Start of Block
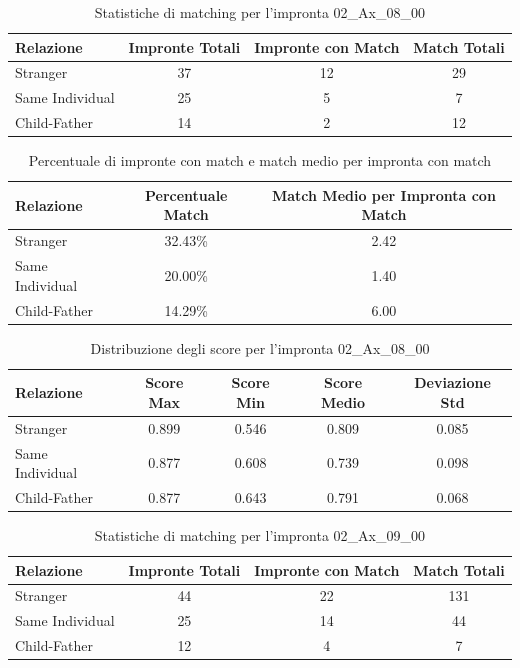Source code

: \begin{table}[htbp]
\centering
\caption{Statistiche di matching per l'impronta 02\_Ax\_08\_00}
\label{tab:results_02_Ax_08_00}
\begin{tabular}{|l|c|c|c|}
\hline
\textbf{Relazione} & \textbf{Impronte Totali} & \textbf{Impronte con Match} & \textbf{Match Totali} \\
\hline
Stranger & 37 & 12 & 29 \\
\hline
Same Individual & 25 & 5 & 7 \\
\hline
Child-Father & 14 & 2 & 12 \\
\hline
\end{tabular}
\end{table}


\begin{table}[htbp]
\centering
\caption{Percentuale di impronte con match e match medio per impronta con match}
\label{tab:match_percentage_02_Ax_08_00}
\begin{tabular}{|l|c|c|}
\hline
\textbf{Relazione} & \textbf{Percentuale Match} & \textbf{Match Medio per Impronta con Match} \\
\hline
Stranger & 32.43\% & 2.42 \\
\hline
Same Individual & 20.00\% & 1.40 \\
\hline
Child-Father & 14.29\% & 6.00 \\
\hline
\end{tabular}
\end{table}


\begin{table}[htbp]
\centering
\caption{Distribuzione degli score per l'impronta 02\_Ax\_08\_00}
\label{tab:scores_02_Ax_08_00}
\begin{tabular}{|l|c|c|c|c|}
\hline
\textbf{Relazione} & \textbf{Score Max} & \textbf{Score Min} & \textbf{Score Medio} & \textbf{Deviazione Std} \\
\hline
Stranger & 0.899 & 0.546 & 0.809 & 0.085 \\
\hline
Same Individual & 0.877 & 0.608 & 0.739 & 0.098 \\
\hline
Child-Father & 0.877 & 0.643 & 0.791 & 0.068 \\
\hline
\end{tabular}
\end{table}


\begin{table}[htbp]
\centering
\caption{Statistiche di matching per l'impronta 02\_Ax\_09\_00}
\label{tab:results_02_Ax_09_00}
\begin{tabular}{|l|c|c|c|}
\hline
\textbf{Relazione} & \textbf{Impronte Totali} & \textbf{Impronte con Match} & \textbf{Match Totali} \\
\hline
Stranger & 44 & 22 & 131 \\
\hline
Same Individual & 25 & 14 & 44 \\
\hline
Child-Father & 12 & 4 & 7 \\
\hline
\end{tabular}
\end{table}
End of Block
Task description: Find each line of the data above that holds the word "Same", then copy it.

Task result:
Same Individual & 25 & 5 & 7 \\
Same Individual & 20.00\% & 1.40 \\
Same Individual & 0.877 & 0.608 & 0.739 & 0.098 \\
Same Individual & 25 & 14 & 44 \\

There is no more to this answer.